Guevarra issued the statement amid reports on the possible extradition of Pastor Apollo Carreon Quiboloy to the United States following the filing his indictment by a federal grand jury with child sex trafficking along with two co-defendants identified as Teresita Tolibas Dandan and Felina Salinas.

“All talks about possible extradition will be mooted if the person sought to be extradited opted to voluntarily surrender to the jurisdiction of the requesting state and defend himself/herself with the assistance of counsel in the appropriate legal proceedings in the requesting state,” Guevarra said.

However, Guevarra immediately clarified that his statement should not be considered as a hint on the possible scenario in the case of Quiboloy.

“Just informing you of the theoretical legal framework,” he told reporters.

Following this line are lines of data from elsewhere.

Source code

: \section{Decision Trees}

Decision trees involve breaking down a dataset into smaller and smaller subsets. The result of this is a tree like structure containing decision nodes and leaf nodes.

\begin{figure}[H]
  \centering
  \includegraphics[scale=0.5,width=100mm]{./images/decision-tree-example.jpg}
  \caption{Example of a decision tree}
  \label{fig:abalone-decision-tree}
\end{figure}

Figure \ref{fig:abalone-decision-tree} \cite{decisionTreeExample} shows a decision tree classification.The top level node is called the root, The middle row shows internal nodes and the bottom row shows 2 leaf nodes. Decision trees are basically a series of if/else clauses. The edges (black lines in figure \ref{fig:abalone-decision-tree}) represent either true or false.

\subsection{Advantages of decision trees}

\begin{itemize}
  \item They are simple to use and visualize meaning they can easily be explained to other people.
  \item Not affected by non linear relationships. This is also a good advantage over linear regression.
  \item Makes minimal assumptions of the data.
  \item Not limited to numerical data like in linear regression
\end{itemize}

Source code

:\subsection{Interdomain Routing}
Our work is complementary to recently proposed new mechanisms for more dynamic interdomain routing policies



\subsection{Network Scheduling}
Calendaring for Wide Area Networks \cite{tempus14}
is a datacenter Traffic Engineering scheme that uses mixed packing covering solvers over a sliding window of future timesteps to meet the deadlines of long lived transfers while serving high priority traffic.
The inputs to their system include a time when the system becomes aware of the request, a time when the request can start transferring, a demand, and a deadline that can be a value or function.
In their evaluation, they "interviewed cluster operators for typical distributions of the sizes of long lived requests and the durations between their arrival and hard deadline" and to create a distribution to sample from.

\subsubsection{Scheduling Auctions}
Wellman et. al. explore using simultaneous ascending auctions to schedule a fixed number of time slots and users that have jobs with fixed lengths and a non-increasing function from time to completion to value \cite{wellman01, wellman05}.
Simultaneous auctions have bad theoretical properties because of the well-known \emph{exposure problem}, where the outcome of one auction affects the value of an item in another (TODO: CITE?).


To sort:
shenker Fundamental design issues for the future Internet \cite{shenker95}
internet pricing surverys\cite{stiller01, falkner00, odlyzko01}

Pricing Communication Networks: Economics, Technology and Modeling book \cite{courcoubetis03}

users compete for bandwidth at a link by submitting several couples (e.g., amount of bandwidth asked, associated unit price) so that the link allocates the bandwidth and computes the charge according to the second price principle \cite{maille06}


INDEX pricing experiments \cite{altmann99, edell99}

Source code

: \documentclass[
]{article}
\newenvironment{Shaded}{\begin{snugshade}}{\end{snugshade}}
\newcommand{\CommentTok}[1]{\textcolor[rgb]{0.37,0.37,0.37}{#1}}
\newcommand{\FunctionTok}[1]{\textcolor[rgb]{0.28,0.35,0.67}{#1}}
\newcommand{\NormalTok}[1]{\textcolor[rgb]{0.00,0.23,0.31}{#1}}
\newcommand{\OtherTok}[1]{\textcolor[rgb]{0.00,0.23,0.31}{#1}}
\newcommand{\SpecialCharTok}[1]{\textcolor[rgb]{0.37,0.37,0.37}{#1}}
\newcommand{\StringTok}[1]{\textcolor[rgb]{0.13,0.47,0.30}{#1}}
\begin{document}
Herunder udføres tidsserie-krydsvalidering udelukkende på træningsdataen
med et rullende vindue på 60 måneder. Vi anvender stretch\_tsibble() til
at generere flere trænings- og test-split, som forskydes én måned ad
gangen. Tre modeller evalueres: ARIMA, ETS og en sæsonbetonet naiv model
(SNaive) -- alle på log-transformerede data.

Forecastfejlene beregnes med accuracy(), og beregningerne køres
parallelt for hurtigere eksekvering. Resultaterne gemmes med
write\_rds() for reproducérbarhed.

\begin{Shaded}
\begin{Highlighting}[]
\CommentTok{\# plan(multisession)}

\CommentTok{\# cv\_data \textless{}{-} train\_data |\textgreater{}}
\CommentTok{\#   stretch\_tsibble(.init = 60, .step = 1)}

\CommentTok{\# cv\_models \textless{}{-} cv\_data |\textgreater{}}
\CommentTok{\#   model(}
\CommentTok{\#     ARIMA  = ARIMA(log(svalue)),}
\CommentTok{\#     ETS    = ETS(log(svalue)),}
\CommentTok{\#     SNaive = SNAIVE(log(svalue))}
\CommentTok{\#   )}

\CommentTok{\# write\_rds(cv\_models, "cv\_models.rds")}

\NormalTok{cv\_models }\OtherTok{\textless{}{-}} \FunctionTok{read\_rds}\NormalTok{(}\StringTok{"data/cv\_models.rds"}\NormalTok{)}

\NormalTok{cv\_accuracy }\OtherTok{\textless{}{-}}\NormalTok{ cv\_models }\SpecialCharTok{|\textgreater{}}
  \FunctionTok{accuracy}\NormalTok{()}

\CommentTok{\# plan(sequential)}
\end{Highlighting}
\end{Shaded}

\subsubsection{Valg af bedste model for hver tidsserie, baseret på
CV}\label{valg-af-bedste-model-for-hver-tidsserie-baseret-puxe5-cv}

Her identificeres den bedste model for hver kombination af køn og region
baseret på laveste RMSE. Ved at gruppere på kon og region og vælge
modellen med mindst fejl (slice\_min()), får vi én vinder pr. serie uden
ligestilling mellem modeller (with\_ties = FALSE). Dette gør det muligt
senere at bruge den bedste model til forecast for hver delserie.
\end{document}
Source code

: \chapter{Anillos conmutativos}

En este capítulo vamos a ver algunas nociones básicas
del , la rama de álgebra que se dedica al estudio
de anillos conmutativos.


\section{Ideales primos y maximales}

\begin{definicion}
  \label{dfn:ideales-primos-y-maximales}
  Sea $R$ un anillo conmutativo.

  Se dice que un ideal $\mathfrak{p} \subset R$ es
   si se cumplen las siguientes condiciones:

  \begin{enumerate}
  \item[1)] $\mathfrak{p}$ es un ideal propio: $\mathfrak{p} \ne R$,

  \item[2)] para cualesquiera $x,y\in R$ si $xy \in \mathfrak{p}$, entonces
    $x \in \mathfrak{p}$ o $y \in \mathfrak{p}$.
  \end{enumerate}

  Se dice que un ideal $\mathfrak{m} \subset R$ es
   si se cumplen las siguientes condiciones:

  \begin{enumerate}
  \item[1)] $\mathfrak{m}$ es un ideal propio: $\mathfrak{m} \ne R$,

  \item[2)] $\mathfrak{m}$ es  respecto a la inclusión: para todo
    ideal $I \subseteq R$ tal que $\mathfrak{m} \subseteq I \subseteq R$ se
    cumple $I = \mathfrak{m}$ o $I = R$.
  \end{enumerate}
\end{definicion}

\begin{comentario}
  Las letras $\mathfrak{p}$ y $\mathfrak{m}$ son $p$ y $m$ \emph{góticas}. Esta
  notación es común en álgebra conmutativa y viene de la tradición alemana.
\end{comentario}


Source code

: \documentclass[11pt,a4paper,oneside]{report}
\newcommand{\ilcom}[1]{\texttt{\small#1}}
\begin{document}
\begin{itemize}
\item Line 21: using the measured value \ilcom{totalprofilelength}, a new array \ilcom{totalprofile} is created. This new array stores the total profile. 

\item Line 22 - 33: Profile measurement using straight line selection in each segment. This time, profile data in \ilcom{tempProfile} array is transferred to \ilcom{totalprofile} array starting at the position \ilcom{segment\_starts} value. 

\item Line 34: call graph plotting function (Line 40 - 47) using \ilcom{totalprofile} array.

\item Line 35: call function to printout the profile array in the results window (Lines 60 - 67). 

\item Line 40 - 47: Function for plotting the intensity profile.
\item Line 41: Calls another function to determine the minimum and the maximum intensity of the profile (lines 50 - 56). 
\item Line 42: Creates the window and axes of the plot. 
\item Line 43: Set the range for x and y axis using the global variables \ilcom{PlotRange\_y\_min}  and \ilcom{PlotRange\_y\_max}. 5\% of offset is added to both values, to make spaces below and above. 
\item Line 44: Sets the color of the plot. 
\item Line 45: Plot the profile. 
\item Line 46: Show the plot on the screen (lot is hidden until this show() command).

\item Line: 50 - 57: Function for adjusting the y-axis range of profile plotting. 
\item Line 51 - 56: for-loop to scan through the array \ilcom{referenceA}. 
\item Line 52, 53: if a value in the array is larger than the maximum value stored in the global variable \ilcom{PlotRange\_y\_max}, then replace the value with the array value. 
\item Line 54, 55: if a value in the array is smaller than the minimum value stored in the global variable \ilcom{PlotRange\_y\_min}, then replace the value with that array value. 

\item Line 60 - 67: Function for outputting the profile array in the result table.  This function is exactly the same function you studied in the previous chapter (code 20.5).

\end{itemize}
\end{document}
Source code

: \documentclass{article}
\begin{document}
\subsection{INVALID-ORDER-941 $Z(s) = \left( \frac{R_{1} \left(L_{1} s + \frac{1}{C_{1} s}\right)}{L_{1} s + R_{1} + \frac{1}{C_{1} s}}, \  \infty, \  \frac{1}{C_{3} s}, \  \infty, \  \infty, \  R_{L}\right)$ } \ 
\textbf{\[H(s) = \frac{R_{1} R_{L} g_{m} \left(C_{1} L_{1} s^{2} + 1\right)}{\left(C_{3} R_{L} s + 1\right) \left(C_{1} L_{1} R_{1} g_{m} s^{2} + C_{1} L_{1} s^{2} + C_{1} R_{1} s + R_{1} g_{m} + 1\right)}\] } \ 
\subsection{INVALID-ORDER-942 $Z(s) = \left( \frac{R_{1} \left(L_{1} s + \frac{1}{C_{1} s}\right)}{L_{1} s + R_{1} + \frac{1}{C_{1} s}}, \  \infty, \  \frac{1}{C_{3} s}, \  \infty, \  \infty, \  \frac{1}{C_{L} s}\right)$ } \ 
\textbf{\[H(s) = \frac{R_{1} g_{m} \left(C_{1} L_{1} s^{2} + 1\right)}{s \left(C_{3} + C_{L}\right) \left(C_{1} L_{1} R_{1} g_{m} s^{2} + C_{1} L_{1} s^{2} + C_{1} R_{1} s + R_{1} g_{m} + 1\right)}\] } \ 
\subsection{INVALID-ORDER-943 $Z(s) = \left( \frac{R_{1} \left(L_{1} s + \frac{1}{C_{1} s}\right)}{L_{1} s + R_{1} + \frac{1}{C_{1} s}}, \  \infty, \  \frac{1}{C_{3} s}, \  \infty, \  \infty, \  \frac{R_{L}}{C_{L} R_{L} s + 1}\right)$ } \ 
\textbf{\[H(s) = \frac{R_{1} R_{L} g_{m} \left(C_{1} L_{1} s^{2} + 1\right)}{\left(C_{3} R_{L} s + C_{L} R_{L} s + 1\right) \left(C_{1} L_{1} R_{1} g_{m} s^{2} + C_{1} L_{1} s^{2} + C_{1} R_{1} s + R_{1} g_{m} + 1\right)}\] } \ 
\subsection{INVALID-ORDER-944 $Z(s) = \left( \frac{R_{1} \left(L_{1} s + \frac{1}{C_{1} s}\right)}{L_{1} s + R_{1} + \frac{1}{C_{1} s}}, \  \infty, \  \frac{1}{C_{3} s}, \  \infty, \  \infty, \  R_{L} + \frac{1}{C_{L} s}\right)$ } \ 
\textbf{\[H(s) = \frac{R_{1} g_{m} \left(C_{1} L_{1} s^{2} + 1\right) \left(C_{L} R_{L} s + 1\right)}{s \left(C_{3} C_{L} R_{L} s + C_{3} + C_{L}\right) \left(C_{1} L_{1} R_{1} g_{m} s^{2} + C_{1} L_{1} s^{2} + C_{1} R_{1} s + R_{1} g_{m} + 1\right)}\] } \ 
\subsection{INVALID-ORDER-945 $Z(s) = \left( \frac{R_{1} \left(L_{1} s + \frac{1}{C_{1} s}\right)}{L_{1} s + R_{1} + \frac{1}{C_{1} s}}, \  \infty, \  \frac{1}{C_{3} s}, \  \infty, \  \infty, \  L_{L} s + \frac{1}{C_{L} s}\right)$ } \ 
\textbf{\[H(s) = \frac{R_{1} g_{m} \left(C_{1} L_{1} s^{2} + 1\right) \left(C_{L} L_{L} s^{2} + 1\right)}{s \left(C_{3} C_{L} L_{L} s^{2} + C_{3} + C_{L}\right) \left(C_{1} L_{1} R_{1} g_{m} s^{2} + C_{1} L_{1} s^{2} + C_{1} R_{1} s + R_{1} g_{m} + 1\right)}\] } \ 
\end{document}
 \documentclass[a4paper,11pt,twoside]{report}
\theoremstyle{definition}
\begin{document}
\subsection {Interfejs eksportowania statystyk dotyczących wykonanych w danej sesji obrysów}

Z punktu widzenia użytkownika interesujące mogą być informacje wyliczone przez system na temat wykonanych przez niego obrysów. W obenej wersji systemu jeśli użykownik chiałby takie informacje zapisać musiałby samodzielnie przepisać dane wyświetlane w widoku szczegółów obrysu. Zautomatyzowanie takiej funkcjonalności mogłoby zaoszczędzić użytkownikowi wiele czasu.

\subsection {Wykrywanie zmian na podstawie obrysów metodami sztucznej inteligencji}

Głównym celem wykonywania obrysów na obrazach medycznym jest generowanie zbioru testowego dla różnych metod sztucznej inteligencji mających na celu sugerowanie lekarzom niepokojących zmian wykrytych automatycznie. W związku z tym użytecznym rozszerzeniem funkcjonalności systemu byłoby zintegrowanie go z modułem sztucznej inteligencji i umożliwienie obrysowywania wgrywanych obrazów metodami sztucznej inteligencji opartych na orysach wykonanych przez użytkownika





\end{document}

Earlier, Guevarra said Quiboloy could still extradited to the US despite the pendency of the appeal filed before his office in connection with the dismissal of criminal charges for rape, child abuse, ill treatment, trafficking in persons through forced labor, and trafficking in persons through sexual abuse filed against him before the Davao City Prosecutor’s Office by a female complainant.

A female complainant in Davao City filed the complaint in 2020 against Quiboloy but it was dismissed by the Davao City Prosecutor’s Office.

The complainant has appealed the dismissal before the Office of the Secretary of Justice and is still pending.

At the same time, the DOJ secretary noted that an extradition proceeding is a long and tedious process that would involve court proceedings.

He said the DOJ and the Department of Affairs would have to evaluate first and determine if the US case is covered by the existing extradition treaty.

If it is established that the US case is covered by the treaty, the DOJ will file a petition for extradition before a local court.

“If granted, and the judgment became final, the respondent may then be physically turned over to the requesting state for further legal proceedings,” Guevarra added.